Revelation 14: 19-20

 
The current President of the United States, Barack Obama, often quotes from Dr. Martin Luther King’s sermon at Temple Israel in 1965: “. . . somehow the arc of the moral universe is long but it bends toward justice.” Dr. King’s statement is a truly radical expression of faith: faith that the universe is moral, despite the fact that during its painfully long and slow course it does not appear moral to us, and faith that, ultimately, there will be justice. This is a profoundly biblical faith, a faith that abides, ultimately, in the providential presence of God in history. In that same sermon, Dr. King quotes the poet and diplomat James Russell Lowell, “behind the dim unknown standeth God within the shadow, keeping watch above his own.”
During the final days of every liturgical year in the Church, we are given for our reflection texts that are, at least for me, among the most challenging of the scriptures. The challenge, as the scripture scholar Wilfrid J. Harrington writes, is to reckon with “the humanly insoluble problem . . . to maintain faith in the long-suffering of God, faith in the infinitely forgiving love of God and, at the same time, to grasp, and find some way to express, God’s abhorrence of evil and sin” (Revelation, p. 157). As Harrington points out, given the inadequacy of our imagery and language to explicate this mystery, “we too readily end up presenting an unsavory image of our gracious God.”
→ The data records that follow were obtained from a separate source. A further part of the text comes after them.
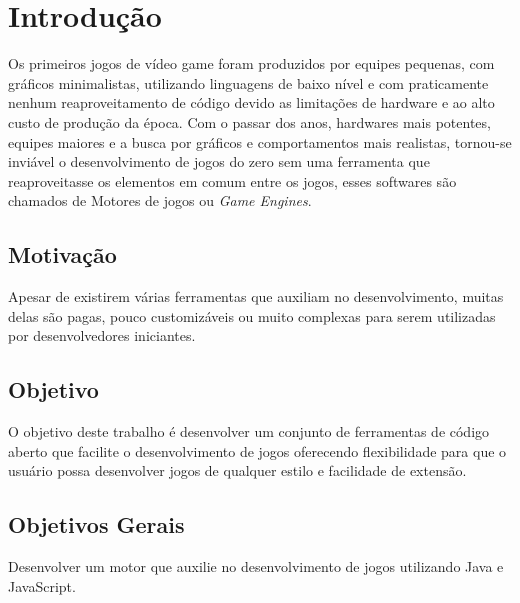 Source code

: \documentclass[12pt,	openright, twoside,	a4paper, english, french, spanish, brazil]{abntex2}
\begin{document}
\chapter[Introdução]{Introdução}
Os primeiros jogos de vídeo game foram produzidos por equipes pequenas, com gráficos minimalistas, utilizando linguagens de baixo nível e com praticamente nenhum reaproveitamento de código devido as limitações de hardware e ao alto custo de produção da época. Com o passar dos anos, hardwares mais potentes, equipes maiores e a busca por gráficos e comportamentos mais realistas, tornou-se inviável o desenvolvimento de jogos do zero sem uma ferramenta que reaproveitasse os elementos em comum entre os jogos, esses softwares são chamados de Motores de jogos ou \textit{Game Engines}. 

%
%

\section{Motivação}
Apesar de existirem várias ferramentas que auxiliam no desenvolvimento, muitas delas são pagas, pouco customizáveis ou muito complexas para serem utilizadas por desenvolvedores iniciantes.

%
%

\section{Objetivo}
O objetivo deste trabalho é desenvolver um conjunto de ferramentas de código aberto que facilite o desenvolvimento de jogos oferecendo flexibilidade para que o usuário possa desenvolver jogos de qualquer estilo e facilidade de extensão.

%
%

\section{Objetivos Gerais}
Desenvolver um motor que auxilie no desenvolvimento de jogos utilizando Java e JavaScript.

%
%
\end{document}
Yet, the “unsavory image” we wind up presenting has a certain emotional honesty about it. Real life very often seems unjust to us. So often it does seem, as Lowell writes and King quotes, that truth is “on the scaffold” and wrong is “on the throne.” And when this strikes us and those we love personally, we want the hated other to suffer and pay for it. While we would ourselves not want to wind up in “the great winepress of God’s wrath,” we’d be dishonest if we didn’t admit that quite often there are others we’d like to see there. We have a very difficult time in getting our minds around love and judgment because they are most of the time contradictory realities for us. We want to punish those who hurt us. We can readily identify with the words of Psalm 137: 8-9:

Daughter Babylon, doomed to destruction,
happy is the one who repays you
according to what you have done to us.
Happy is the one who seizes your infants
and dashes them against the rocks.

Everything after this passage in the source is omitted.